_What the exercise asks_.
After locating the line that contains "3\. From the" in the data below, set down exactly that line and each one after it through the line that contains "Example - Command.png>)", and nothing more.

Dataset records Block Start

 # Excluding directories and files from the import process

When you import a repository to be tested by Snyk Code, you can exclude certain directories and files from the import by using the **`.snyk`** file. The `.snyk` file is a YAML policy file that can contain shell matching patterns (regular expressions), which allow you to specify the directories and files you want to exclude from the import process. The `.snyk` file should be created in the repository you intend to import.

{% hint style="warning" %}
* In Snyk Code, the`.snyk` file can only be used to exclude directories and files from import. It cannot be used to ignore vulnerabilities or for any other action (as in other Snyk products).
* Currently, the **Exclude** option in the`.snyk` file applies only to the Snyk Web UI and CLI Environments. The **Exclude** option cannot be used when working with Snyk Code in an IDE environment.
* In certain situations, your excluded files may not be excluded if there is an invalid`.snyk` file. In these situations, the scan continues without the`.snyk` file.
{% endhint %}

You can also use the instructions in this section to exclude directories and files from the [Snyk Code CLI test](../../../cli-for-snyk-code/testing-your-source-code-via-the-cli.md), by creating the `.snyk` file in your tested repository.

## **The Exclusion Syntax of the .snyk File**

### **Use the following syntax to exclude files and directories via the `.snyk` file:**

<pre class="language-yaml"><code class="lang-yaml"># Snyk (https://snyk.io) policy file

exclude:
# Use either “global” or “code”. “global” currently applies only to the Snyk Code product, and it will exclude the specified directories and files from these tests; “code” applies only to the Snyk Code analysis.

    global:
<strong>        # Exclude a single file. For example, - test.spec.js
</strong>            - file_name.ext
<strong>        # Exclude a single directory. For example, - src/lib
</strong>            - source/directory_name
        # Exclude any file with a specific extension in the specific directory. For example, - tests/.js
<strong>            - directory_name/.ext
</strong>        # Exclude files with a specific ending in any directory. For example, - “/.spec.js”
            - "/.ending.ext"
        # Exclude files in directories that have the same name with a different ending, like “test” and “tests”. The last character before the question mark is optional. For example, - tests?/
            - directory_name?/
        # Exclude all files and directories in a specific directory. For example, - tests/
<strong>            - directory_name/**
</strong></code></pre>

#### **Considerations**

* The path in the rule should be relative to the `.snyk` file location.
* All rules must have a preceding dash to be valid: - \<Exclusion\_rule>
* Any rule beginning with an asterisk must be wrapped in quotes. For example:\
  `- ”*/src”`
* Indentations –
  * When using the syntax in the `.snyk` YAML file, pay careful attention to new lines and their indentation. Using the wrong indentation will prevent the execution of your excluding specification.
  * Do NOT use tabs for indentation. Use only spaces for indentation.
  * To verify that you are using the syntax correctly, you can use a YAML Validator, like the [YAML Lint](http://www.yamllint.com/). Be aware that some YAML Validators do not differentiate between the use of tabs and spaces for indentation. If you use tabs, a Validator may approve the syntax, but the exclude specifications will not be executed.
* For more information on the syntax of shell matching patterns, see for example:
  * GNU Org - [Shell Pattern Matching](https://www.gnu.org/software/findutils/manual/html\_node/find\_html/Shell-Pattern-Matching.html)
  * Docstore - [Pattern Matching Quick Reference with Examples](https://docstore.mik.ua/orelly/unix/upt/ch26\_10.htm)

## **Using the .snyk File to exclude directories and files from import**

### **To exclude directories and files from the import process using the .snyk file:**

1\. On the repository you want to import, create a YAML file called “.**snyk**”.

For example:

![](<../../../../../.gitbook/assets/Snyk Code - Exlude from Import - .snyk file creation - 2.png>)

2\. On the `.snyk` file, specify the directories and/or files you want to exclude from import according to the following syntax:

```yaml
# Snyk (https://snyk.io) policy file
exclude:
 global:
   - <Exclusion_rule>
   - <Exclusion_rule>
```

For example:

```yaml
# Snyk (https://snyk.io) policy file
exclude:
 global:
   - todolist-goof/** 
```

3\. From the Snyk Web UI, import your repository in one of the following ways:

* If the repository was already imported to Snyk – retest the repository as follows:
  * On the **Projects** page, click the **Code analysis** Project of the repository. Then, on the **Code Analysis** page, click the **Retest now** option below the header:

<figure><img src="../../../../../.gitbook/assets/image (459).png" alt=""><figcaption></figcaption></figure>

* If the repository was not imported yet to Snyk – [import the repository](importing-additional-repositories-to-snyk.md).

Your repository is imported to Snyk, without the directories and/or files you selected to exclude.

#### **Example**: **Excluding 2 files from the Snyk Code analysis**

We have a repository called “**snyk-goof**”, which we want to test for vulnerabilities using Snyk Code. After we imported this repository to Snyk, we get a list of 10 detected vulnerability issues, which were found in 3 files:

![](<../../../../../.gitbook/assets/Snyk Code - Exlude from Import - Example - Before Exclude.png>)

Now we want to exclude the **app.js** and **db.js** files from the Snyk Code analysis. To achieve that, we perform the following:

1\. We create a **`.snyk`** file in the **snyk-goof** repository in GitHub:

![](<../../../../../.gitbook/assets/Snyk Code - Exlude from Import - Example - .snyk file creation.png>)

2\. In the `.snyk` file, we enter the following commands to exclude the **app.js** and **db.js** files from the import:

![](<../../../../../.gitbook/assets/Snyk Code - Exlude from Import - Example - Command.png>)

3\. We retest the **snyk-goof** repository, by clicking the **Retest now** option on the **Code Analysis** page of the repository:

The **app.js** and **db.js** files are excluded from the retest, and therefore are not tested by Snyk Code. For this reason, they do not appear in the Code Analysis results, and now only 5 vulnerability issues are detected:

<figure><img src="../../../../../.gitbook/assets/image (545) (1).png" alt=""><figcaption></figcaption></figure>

Dataset records Block End

_Exercise result_.
3\. From the Snyk Web UI, import your repository in one of the following ways:

* If the repository was already imported to Snyk – retest the repository as follows:
  * On the **Projects** page, click the **Code analysis** Project of the repository. Then, on the **Code Analysis** page, click the **Retest now** option below the header:

<figure><img src="../../../../../.gitbook/assets/image (459).png" alt=""><figcaption></figcaption></figure>

* If the repository was not imported yet to Snyk – [import the repository](importing-additional-repositories-to-snyk.md).

Your repository is imported to Snyk, without the directories and/or files you selected to exclude.

#### **Example**: **Excluding 2 files from the Snyk Code analysis**

We have a repository called “**snyk-goof**”, which we want to test for vulnerabilities using Snyk Code. After we imported this repository to Snyk, we get a list of 10 detected vulnerability issues, which were found in 3 files:

![](<../../../../../.gitbook/assets/Snyk Code - Exlude from Import - Example - Before Exclude.png>)

Now we want to exclude the **app.js** and **db.js** files from the Snyk Code analysis. To achieve that, we perform the following:

1\. We create a **`.snyk`** file in the **snyk-goof** repository in GitHub:

![](<../../../../../.gitbook/assets/Snyk Code - Exlude from Import - Example - .snyk file creation.png>)

2\. In the `.snyk` file, we enter the following commands to exclude the **app.js** and **db.js** files from the import:

![](<../../../../../.gitbook/assets/Snyk Code - Exlude from Import - Example - Command.png>)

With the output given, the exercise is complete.